Infomercials, televangelists, musical box sets, daytime (and nighttime) television talk shows — the bread and butter of 80s-90s parody just doesn’t have the same reach and relevance now as it did then. The same thing happened to Python and SCTV, which are now almost archeological in how they captured the dominant media genres and personalities of their time.

This is why, while I would not say that Kids in the Hall is better than Fry and Laurie or Mr. Show, I would argue it is aging better than any of the other shows in its generation. It’s less dependent on lampooning particular media forms or figures and better at loving, withering, character-driven weirdness, whether everyday or abstract. It’s simply less like television.

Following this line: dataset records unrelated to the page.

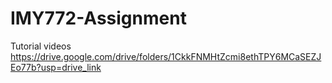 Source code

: # IMY772-Assignment

Tutorial videos
https://drive.google.com/drive/folders/1CkkFNMHtZcmi8ethTPY6MCaSEZJEo77b?usp=drive_link
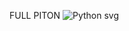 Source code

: FULL PITON ![Python svg](https://github.com/user-attachments/assets/aeb85803-371d-4cfe-8505-e258bd5cb8f9)
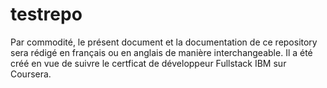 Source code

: # testrepo
Par commodité, le présent document et la documentation de ce repository sera rédigé en français ou en anglais de manière interchangeable.
Il a été créé en vue de suivre le certficat de développeur Fullstack IBM sur Coursera.
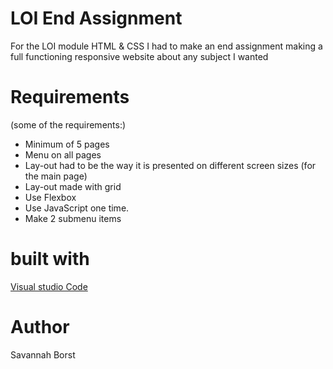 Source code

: # LOI End Assignment
For the LOI module HTML &amp; CSS I had to make an end assignment making a full functioning responsive website about any subject I wanted 

# Requirements
(some of the requirements:)
- Minimum of 5 pages
- Menu on all pages
- Lay-out had to be the way it is presented on different screen sizes (for the main page)
- Lay-out made with grid
- Use Flexbox
- Use JavaScript one time.
- Make 2 submenu items

# built with
<a href="https://code.visualstudio.com/">Visual studio Code</a>

# Author
Savannah Borst
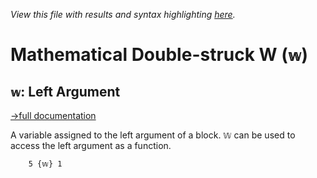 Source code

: *View this file with results and syntax highlighting [here](https://mlochbaum.github.io/BQN/help/leftargument.html).*

# Mathematical Double-struck W (`𝕨`)

## `𝕨`: Left Argument
[→full documentation](../doc/syntax.md#blocks)

A variable assigned to the left argument of a block. `𝕎` can be used to access the left argument as a function.

        5 {𝕨} 1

Instead, it leans on dramatic monologues.

Surreal office humor:

Domestic drama:

Bunuelian craziness:

Black and white newsreels:

Office humor, plus history:

And sketches that reference media genres that don’t actually exist, but should:

The one exception I’ll grant is the classic “Citizen Kane.” Everything about it screams dated. Old movies on broadcast television on just a few channels, advertised in newspapers. Some of the films mentioned are twice as old now as they were when the sketch was written. But I contend that this sketch remains perfect, and would work just as well (if not better) if Dave Foley’s character refused to consult his smartphone.

Not everything about Kids in the Hall still works. It offers an almost all-white version of Canada. The drag characters and humor are better than most of their predecessors’, but often still not good enough. Some of the gay jokes, even Buddy Cole’s, fall very flat. There are way too many ethnic stereotypes. Mark McKinney wears fucking blackface as a character called “the Blues Man.” This was totally fucked-up then and is fatal now.

But when the show is good, it is unbound from time. And especially in comedy, that is a very rare thing.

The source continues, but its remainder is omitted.